When re-running objtool it will generate alternatives for all
retpoline hunks, even if they are already present.

Instead of early discarding the retpoline alterantives, hang onto them
a little longer such that the instructions can be marked as already
having an alternative, which then in turn enables avoiding generating
another one.

Having multiple alternatives for a single site is harmless, provided
they're identical, however it does waste time and space.

Signed-off-by: Peter Zijlstra (Intel) <peterz@xxxxxxxxxxxxx>
---
tools/objtool/arch/x86/decode.c | 3 +++
tools/objtool/check.c | 11 +++++++++++
tools/objtool/special.c | 8 --------
3 files changed, 14 insertions(+), 8 deletions(-)

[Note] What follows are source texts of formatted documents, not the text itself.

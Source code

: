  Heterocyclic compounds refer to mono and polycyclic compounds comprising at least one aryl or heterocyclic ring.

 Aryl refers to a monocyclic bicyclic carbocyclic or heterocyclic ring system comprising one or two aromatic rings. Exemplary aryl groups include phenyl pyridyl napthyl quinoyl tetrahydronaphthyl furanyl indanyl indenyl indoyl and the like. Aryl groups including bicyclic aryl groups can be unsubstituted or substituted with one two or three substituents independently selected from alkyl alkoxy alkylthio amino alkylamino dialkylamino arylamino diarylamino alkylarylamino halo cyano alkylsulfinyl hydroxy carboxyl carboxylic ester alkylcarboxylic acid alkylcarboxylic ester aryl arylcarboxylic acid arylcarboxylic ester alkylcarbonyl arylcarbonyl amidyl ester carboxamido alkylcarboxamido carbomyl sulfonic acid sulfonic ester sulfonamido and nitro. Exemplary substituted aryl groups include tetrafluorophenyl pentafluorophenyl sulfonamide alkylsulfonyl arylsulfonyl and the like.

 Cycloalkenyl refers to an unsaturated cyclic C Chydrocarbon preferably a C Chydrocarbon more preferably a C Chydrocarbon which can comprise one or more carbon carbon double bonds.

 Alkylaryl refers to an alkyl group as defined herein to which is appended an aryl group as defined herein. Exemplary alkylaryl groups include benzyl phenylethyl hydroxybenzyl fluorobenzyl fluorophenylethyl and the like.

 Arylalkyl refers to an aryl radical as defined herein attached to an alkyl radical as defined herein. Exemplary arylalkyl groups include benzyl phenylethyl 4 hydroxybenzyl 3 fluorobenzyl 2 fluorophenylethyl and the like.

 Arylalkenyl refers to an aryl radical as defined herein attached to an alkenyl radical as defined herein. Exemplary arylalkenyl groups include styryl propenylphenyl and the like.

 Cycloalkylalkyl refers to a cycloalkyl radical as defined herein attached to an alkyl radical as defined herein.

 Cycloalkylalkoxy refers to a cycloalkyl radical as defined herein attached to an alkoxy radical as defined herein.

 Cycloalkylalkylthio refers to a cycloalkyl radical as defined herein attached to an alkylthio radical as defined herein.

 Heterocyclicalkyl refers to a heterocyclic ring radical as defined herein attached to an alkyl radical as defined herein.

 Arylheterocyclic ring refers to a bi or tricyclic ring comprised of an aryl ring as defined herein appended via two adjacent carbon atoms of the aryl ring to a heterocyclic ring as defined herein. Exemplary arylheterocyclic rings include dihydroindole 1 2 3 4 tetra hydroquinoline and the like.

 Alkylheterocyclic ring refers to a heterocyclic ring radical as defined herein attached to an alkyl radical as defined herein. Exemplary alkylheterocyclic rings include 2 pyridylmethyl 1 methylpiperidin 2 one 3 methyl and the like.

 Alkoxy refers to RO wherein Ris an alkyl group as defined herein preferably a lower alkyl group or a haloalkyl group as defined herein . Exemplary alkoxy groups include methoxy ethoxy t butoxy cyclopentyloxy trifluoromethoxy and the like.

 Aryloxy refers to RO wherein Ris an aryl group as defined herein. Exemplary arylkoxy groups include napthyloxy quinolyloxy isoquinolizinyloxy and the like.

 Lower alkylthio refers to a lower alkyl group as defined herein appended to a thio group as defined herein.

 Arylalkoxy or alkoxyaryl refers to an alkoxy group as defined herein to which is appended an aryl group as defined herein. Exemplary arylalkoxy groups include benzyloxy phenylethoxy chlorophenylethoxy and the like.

--- a/tools/objtool/arch/x86/decode.c
+++ b/tools/objtool/arch/x86/decode.c
@@ -806,6 +806,9 @@ int arch_rewrite_retpolines(struct objto
if (!strcmp(insn->sec->name, ".text.__x86.indirect_thunk"))
continue;

+ if (insn->ignore_alts)
+ continue;
+
reloc = insn->reloc;

sprintf(name, "__x86_indirect_alt_%s_%s",
--- a/tools/objtool/check.c
+++ b/tools/objtool/check.c
@@ -1477,6 +1477,17 @@ static int add_special_section_alts(stru
ret = -1;
goto out;
}
+
+ /*
+ * Don't generate alternative instruction streams
+ * (insn->alts) but instead mark the retpoline call as
+ * already having an alternative, so that we can avoid
+ * generating another instance.
+ */
+ if (new_insn->func && arch_is_retpoline(new_insn->func)) {
+ orig_insn->ignore_alts = true;
+ continue;
+ }
}

if (special_alt->group) {
--- a/tools/objtool/special.c
+++ b/tools/objtool/special.c
@@ -109,14 +109,6 @@ static int get_alt_entry(struct elf *elf
return -1;
}

- /*
- * Skip retpoline .altinstr_replacement... we already rewrite the
- * instructions for retpolines anyway, see arch_is_retpoline()
- * usage in add_{call,jump}_destinations().
- */
- if (arch_is_retpoline(new_reloc->sym))
- return 1;
-
reloc_to_sec_off(new_reloc, &alt->new_sec, &alt->new_off);

/* _ASM_EXTABLE_EX hack */